For all the people who are frustrated by environmental pollution, believe that the regulators aren’t getting the job done and aren’t sure what to do, the Environmental Bureau of Investigation has created a guide.

The bureau was created three years ago after Janet Fletcher, a local woman with no specialized scientific background, took the City of Kingston to court over pollution at Belle Park and won.

Energy Probe Research Foundation subsequently provided seed money to create the bureau, which investigates and sometimes prosecutes environmental crimes.
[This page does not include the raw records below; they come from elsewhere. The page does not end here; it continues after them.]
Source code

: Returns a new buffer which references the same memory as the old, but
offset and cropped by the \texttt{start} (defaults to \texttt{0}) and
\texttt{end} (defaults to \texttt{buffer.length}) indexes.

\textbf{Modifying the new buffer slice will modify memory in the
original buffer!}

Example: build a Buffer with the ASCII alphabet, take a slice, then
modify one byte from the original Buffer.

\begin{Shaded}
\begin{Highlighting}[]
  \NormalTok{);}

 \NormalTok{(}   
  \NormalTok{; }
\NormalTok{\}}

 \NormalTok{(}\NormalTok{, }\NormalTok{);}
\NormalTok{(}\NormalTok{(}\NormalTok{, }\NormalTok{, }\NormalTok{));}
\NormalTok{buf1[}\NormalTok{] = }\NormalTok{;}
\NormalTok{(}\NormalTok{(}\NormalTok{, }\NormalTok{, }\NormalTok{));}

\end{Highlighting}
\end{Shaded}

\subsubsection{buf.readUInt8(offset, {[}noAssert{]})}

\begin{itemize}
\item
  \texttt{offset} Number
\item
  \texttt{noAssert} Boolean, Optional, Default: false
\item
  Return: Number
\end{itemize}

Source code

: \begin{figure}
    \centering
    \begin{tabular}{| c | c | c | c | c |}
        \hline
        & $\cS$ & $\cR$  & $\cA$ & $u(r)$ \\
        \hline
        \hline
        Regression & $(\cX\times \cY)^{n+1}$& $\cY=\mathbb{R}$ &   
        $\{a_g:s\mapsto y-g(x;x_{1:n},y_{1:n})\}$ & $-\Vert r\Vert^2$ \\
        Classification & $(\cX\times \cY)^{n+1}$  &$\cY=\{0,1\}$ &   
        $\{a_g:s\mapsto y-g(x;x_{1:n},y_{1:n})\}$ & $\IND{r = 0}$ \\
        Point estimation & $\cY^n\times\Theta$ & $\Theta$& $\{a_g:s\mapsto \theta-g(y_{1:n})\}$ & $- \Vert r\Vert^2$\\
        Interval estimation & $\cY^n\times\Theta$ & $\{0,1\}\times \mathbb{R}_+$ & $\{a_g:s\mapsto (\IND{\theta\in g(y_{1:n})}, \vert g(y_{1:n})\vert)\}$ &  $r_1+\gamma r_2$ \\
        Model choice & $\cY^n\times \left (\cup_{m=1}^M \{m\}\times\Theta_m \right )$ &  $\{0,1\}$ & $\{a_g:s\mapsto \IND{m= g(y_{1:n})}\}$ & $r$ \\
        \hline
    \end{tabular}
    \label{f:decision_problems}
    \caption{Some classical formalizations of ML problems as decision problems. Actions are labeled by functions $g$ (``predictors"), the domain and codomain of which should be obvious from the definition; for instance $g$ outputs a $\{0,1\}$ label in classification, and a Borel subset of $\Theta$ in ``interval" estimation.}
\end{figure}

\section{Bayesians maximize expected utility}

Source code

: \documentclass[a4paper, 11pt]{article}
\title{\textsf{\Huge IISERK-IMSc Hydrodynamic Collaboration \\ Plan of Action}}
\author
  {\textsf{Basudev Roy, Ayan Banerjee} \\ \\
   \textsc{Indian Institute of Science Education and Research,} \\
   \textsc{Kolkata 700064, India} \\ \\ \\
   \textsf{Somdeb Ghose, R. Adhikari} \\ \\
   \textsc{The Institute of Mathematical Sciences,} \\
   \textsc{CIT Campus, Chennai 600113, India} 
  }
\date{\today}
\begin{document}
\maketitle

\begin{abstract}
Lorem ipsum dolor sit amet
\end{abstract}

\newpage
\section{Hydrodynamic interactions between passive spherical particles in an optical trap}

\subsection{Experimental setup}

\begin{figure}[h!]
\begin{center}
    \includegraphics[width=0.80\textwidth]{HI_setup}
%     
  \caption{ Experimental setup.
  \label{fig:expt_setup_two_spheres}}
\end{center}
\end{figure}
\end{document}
Fletcher was one of its founding members.

Now, the bureau has created The Citizen’s Guide to Environmental Investigation and Private Prosecution, a kind of whistle-blowers’ manual to teach ordinary citizens how to go after polluters – on their own if necessary.

The guide, which the bureau plans to sell at cost for $15, explains how to collect documentary evidence and physical samples. It tries to assist people in comparing laboratory results with pollution regulations. It describes how to make a formal complaint to government regulators. It also explains how toget the attention of the media, how to approach experts for help and, if all else fails, how to launch a private prosecution.


The bureau is currently involved in three major pollution cases in Ontario. It initiated the case against the Government of Ontario over its handling of the Deloro Mine, north of Belleville. The prosecution was subsequently taken over by the Attorney General on behalf of the Crown and the case is still before the courts.

The bureau is also involved in prosecuting charges over pollution in Hamilton’s Red Hill Creek and it’s still involved in the Belle Park case in Kingston, which is awaiting a court date for the city’s appeal of its convictions.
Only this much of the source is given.